真ん中に座るは羽柴筑前守秀吉様。左右にはその家臣小寺官兵衛様と家臣に変装した…ご主君。ご主君はチラリと俺を見てにこりと笑った。
「道意殿、面をあげられよ。」
羽柴様の言葉で道意様が顔を上げた。羽柴様は俺の手元にある刀の山と低頭した若人衆を一瞥して大きく頷く。
「降伏を受け入れるつもり…か。」
「…は。」
「今更かもしれぬが、貴殿ほどの者が何故このようなことを…。」
「全ては大和と、大和の未来を担うこの者たちのために御座る。」
言われて羽柴様は道意様の後ろに控える者たちを見た。
「…皆、若いな。場外で討死あるいはひっ捕らえた将の子らか?」
「古よりこの地に根を張り幕府や朝廷相手にしてきた大和の族子たちにございます。」
「ならば織田家に歯向うた一族として磔に処する者らであろう。」
羽柴様は不愛想に言い直すと、下座には緊張が走った。
「謀反を起こして処罰なしなどあり得ぬ。反乱に与した者は年齢性別問わず処刑する。」
羽柴様の言葉のあと沈黙が続いた。降伏を受け入れ助命を嘆願する予定であったのだろうが、機先を制された。
「そのご処分、わが命のみで賄うて頂けませぬか?」
道意様が床に頭をこすりつけるようにして言い返した。これを聞いた羽柴様は無言で道意様を睨み返した。これは怒っている表情だ。更に沈黙が続く。だが暫くすると大きく息を吐いて姿勢を崩して床に座り込んだ。

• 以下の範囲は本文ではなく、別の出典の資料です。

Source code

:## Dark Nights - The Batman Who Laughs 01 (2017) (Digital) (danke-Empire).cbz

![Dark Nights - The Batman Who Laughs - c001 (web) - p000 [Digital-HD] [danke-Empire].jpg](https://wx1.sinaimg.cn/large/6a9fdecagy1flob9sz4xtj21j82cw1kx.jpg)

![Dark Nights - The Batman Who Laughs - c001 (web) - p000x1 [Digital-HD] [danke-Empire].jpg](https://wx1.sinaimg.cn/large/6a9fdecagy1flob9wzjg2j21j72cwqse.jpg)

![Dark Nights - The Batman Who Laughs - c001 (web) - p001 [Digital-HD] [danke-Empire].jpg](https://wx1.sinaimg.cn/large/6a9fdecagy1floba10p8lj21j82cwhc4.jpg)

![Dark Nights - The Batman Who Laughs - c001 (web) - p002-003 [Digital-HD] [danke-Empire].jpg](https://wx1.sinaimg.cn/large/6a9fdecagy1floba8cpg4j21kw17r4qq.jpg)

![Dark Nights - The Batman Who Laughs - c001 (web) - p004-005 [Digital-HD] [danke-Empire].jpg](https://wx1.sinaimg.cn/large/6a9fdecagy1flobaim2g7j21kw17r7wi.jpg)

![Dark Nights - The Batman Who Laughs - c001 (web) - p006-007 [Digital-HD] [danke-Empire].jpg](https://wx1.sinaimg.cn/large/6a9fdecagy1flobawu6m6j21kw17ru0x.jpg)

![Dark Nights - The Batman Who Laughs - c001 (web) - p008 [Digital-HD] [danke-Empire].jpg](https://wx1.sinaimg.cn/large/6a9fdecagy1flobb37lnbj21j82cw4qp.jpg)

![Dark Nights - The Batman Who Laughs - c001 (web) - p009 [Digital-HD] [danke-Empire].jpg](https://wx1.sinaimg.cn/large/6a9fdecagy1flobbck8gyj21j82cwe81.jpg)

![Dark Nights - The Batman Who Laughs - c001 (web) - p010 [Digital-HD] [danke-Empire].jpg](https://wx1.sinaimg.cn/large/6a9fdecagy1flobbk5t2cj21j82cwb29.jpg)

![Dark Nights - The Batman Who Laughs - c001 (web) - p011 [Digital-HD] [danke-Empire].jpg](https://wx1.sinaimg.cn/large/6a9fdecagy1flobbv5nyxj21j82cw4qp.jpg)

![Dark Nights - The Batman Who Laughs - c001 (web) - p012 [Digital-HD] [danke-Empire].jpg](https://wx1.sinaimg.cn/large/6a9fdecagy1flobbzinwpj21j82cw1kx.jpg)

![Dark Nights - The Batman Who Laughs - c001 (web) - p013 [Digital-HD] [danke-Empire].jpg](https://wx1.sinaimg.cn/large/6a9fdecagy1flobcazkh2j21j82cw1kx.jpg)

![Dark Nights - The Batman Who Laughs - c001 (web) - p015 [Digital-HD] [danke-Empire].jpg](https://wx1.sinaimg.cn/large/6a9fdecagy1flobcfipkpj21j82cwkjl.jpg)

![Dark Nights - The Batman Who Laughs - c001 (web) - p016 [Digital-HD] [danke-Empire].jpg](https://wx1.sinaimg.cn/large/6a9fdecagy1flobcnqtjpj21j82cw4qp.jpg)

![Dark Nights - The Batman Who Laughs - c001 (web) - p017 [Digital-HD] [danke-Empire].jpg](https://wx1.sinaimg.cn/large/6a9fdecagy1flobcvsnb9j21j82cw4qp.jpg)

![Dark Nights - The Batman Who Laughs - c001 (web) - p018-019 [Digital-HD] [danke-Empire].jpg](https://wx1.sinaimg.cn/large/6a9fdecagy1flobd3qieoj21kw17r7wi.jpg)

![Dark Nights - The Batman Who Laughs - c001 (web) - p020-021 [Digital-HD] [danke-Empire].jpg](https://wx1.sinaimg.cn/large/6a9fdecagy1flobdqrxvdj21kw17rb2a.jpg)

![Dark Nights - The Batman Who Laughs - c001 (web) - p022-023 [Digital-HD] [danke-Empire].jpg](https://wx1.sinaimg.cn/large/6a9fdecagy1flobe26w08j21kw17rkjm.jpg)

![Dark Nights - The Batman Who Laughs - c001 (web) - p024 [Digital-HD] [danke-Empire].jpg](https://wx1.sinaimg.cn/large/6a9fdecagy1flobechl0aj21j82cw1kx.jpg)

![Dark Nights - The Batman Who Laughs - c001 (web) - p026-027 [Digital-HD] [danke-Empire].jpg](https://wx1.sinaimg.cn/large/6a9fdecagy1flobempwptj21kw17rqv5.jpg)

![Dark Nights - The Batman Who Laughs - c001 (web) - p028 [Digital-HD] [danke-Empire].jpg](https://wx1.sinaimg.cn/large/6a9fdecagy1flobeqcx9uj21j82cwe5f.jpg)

「はあぁぁ。若殿仰る通りだわ。この様子だと儂が何を言おうが頑として助命を乞うのであろう。若殿…もうお任せしますわい。」
そう言って後ろに控える若武者に席を譲るしぐさをした。若武者(変装したご主君)はクスクスと笑うと立ち上がり上座の中央の椅子に座り直した。一連の様子を伺っていた下座の若人衆は何がなんだかさっぱりわからず、ただその様子をはらはらと見ているだけである。
「私が織田家当主、織田秋田城介信忠である。」
突然名乗られて、驚愕の表情を見せる。道意様は無言で頭を下げているところを見ると最初から分かっていたようだ。ご主君は俺の手元にある刀の山を扇子で指し言葉を続けた。
「松永道意以下信貴山城内に籠る輩の降伏を受け入れる。貴様らの処分は追って沙汰する。筑前、手筈を整えよ。」
羽柴様はご主君の言葉に返事をして立ち上がったところで俺と目が合った。一瞬不思議そうな顔になって瞬間的に表情を変えた。
「き、吉十郎!なんでお前が!?」
羽柴様が猿のように飛び跳ねて驚く。俺は憮然とした表情を崩さず一礼する。
道意様が敢えてこの城に残られた理由は分かった。だがこのままいけば俺の知る歴史と同じく茶釜と共に討死してしまう。そうなればご主君を支える柱をまた失ってしまう。
既に“津田九郎忠広”は修羅の道を歩んできた。
“久保田吉十郎忠輝”も、これより修羅の道に入らん。
大和衆:大和は興福寺という歴史の古い寺があり、朝廷、幕府とも結びつきの強い勢力がありました。守護は置かれず寺社とこれを守護する坊人(寺社に仕える武士のようなもの)が大和を統治していたそうです。しかし応仁の頃になると寺社の権威が低下してしまい、発言力を強めたのは寺社衆を取り囲む大和武士でした。とりわけ「大和四家」と呼ばれる筒井、越智、箸尾、十市の影響力が強く、幕府も大和衆には何度もてこずっております。各々の組織としては規模は小さいのですが、京に近い地域であり、組織力の弱い幕府にとっては脅威の存在であったそうです。
信長の時代には寺社衆の力自体が弱まっておりまたより規模の大きく組織力の高い戦国大名の台頭で国人衆が取り込まれていきやがて筒井家による支配へと移っていきます。